October 06, 1994|BETTY GOODWIN

The Series: "Friends" (NBC, Thursdays, 8:30 p.m.).

The Setup: Six buddies, all in their 20s, discuss life or whatever else comes up, mostly in Monica's (Courtney Cox, pictured) New York apartment.

The Costume Designer: A former New York-based fashion, hat and jewelry designer, Debra McGuire has also outfitted the series "Family Album," several movies of the week and the upcoming feature "S.F.W."

The Look: There's an agreeable, comfortable hipness about this bunch who blessedly own more than jeans and T-shirts, the mainstay of most television boomer and slacker wardrobes. Obvious effort has been made to give each character a well-developed fashion ego in a struggling, Lower East Side, New York vein. The result is that you can admire them and their eccentricities, but none is so picture-perfect that you want to set a torch to your own closet.

Hit and Miss: Most wonderful are the coltish Monica (of the shiny, black, long-layered hair--just crying out for a shampoo sponsor) and everyday-guy Chandler (Matthew Perry). They both know all about putting together vintage flea market finds with new store-bought treasures that suit their shapes and personalities. Monica favors full-cut trousers and loose, ankle-length dresses that skim her reedy body. Chandler opts for old, quirky, patterned shirts, vests and ties. But already tiresome is Joey (Matt LeBlanc) in his James Dean-Marlon Brando rebel get-ups--black leather jackets, black T-shirts and all-important greasy hair.

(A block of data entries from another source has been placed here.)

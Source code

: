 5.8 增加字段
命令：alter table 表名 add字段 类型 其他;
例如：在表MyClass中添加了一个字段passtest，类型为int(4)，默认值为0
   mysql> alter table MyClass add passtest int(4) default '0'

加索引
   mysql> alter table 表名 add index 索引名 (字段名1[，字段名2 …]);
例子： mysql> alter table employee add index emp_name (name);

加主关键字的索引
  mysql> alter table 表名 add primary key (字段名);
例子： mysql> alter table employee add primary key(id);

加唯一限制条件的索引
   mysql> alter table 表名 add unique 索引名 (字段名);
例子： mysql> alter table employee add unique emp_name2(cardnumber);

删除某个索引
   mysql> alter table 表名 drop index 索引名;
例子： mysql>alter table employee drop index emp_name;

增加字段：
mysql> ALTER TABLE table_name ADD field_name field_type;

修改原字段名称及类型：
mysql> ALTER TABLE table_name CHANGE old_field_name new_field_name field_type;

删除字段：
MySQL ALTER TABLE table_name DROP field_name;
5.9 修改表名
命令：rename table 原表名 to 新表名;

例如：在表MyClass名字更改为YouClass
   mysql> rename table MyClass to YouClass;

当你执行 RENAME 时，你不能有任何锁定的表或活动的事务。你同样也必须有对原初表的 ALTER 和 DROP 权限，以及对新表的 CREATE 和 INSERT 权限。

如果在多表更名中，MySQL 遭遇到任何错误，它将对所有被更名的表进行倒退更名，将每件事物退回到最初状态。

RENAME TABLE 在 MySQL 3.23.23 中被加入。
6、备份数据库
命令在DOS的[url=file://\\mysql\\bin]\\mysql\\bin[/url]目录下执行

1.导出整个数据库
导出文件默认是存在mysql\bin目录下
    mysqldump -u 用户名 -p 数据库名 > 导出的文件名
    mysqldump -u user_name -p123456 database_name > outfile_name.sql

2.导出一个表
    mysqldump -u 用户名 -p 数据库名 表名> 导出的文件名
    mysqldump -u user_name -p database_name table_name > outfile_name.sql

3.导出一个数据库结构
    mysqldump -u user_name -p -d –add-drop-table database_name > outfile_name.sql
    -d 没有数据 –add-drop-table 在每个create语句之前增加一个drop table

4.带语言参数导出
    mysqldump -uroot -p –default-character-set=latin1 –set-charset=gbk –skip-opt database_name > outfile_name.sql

Body Watch: More and more, women's arms have become to the '90s what their legs were to the '60s. It's striking that while Monica favors skirts that virtually graze the sidewalk, and Phoebe (Lisa Kudrow) and Rachel (Jennifer Aniston) alternate between short and long hemlines, all three women noticeably expose the entirety of their perfectly toned little arms. Sleeveless vests, sleeveless dresses and shirts with cut-off sleeves are the trick.

Quoted: "For any actor or actress, the hardest thing is to dress outside of who you are," McGuire says. "I went through it with the boys, but more with the girls. At first they wanted to look the way they always look and wear jeans and T-shirts. They'd say, 'Oh I can't wear that.' 'I never wear that color.' But now there's a lot of trust. I've convinced them I have no ego involved. I have no other agenda beyond how they look. That's my only focus."

Sources: Women's clothes are from Agnes B., American Rag, Fred Segal, Ron Herman and Barneys New York, and vintage clothes are mostly from Repeat Performance and studio wardrobe department stock. Chandler's vintage items are from Repeat Performance.